Task description:
A complete, exact copy of the records below is the required result.

Exercise input:
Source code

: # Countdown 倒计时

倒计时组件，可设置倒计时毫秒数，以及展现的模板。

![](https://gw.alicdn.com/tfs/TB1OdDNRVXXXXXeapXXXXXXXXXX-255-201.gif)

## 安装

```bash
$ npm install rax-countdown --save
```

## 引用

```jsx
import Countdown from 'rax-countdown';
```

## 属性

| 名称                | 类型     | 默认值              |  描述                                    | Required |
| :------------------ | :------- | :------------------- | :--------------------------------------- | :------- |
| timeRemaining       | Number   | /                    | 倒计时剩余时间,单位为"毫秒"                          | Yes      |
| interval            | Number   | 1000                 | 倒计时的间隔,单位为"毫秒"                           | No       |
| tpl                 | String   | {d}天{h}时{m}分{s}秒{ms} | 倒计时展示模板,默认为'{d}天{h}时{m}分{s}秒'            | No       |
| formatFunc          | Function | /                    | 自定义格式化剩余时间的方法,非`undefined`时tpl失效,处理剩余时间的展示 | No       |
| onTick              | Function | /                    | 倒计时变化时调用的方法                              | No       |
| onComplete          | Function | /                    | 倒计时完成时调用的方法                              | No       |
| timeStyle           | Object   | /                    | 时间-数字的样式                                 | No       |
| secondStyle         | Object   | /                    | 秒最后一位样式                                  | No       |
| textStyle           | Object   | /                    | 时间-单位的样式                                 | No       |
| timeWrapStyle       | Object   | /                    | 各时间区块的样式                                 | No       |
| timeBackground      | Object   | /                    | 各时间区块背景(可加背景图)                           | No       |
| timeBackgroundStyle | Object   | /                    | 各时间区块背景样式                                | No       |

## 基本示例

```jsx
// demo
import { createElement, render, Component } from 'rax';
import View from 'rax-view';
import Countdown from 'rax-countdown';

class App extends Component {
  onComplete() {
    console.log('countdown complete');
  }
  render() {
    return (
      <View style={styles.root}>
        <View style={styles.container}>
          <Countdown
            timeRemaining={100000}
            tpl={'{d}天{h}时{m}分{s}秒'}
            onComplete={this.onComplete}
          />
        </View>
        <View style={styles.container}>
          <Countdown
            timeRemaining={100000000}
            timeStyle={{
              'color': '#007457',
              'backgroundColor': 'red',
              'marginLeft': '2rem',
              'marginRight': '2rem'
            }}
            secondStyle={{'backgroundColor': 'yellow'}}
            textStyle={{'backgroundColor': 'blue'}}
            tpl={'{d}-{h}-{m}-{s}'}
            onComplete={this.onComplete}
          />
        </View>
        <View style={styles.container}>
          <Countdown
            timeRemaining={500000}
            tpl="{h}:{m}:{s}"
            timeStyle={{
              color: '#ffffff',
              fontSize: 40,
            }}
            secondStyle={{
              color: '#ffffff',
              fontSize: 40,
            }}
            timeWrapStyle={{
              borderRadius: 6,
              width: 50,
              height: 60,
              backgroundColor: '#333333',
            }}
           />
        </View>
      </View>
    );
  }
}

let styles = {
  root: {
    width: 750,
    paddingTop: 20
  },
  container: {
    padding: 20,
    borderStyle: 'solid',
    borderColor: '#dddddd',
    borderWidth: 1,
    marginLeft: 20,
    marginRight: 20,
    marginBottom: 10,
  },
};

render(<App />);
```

Output below:
Source code

: # Countdown 倒计时

倒计时组件，可设置倒计时毫秒数，以及展现的模板。

![](https://gw.alicdn.com/tfs/TB1OdDNRVXXXXXeapXXXXXXXXXX-255-201.gif)

## 安装

```bash
$ npm install rax-countdown --save
```

## 引用

```jsx
import Countdown from 'rax-countdown';
```

## 属性

| 名称                | 类型     | 默认值              |  描述                                    | Required |
| :------------------ | :------- | :------------------- | :--------------------------------------- | :------- |
| timeRemaining       | Number   | /                    | 倒计时剩余时间,单位为"毫秒"                          | Yes      |
| interval            | Number   | 1000                 | 倒计时的间隔,单位为"毫秒"                           | No       |
| tpl                 | String   | {d}天{h}时{m}分{s}秒{ms} | 倒计时展示模板,默认为'{d}天{h}时{m}分{s}秒'            | No       |
| formatFunc          | Function | /                    | 自定义格式化剩余时间的方法,非`undefined`时tpl失效,处理剩余时间的展示 | No       |
| onTick              | Function | /                    | 倒计时变化时调用的方法                              | No       |
| onComplete          | Function | /                    | 倒计时完成时调用的方法                              | No       |
| timeStyle           | Object   | /                    | 时间-数字的样式                                 | No       |
| secondStyle         | Object   | /                    | 秒最后一位样式                                  | No       |
| textStyle           | Object   | /                    | 时间-单位的样式                                 | No       |
| timeWrapStyle       | Object   | /                    | 各时间区块的样式                                 | No       |
| timeBackground      | Object   | /                    | 各时间区块背景(可加背景图)                           | No       |
| timeBackgroundStyle | Object   | /                    | 各时间区块背景样式                                | No       |

## 基本示例

```jsx
// demo
import { createElement, render, Component } from 'rax';
import View from 'rax-view';
import Countdown from 'rax-countdown';

class App extends Component {
  onComplete() {
    console.log('countdown complete');
  }
  render() {
    return (
      <View style={styles.root}>
        <View style={styles.container}>
          <Countdown
            timeRemaining={100000}
            tpl={'{d}天{h}时{m}分{s}秒'}
            onComplete={this.onComplete}
          />
        </View>
        <View style={styles.container}>
          <Countdown
            timeRemaining={100000000}
            timeStyle={{
              'color': '#007457',
              'backgroundColor': 'red',
              'marginLeft': '2rem',
              'marginRight': '2rem'
            }}
            secondStyle={{'backgroundColor': 'yellow'}}
            textStyle={{'backgroundColor': 'blue'}}
            tpl={'{d}-{h}-{m}-{s}'}
            onComplete={this.onComplete}
          />
        </View>
        <View style={styles.container}>
          <Countdown
            timeRemaining={500000}
            tpl="{h}:{m}:{s}"
            timeStyle={{
              color: '#ffffff',
              fontSize: 40,
            }}
            secondStyle={{
              color: '#ffffff',
              fontSize: 40,
            }}
            timeWrapStyle={{
              borderRadius: 6,
              width: 50,
              height: 60,
              backgroundColor: '#333333',
            }}
           />
        </View>
      </View>
    );
  }
}

let styles = {
  root: {
    width: 750,
    paddingTop: 20
  },
  container: {
    padding: 20,
    borderStyle: 'solid',
    borderColor: '#dddddd',
    borderWidth: 1,
    marginLeft: 20,
    marginRight: 20,
    marginBottom: 10,
  },
};

render(<App />);
```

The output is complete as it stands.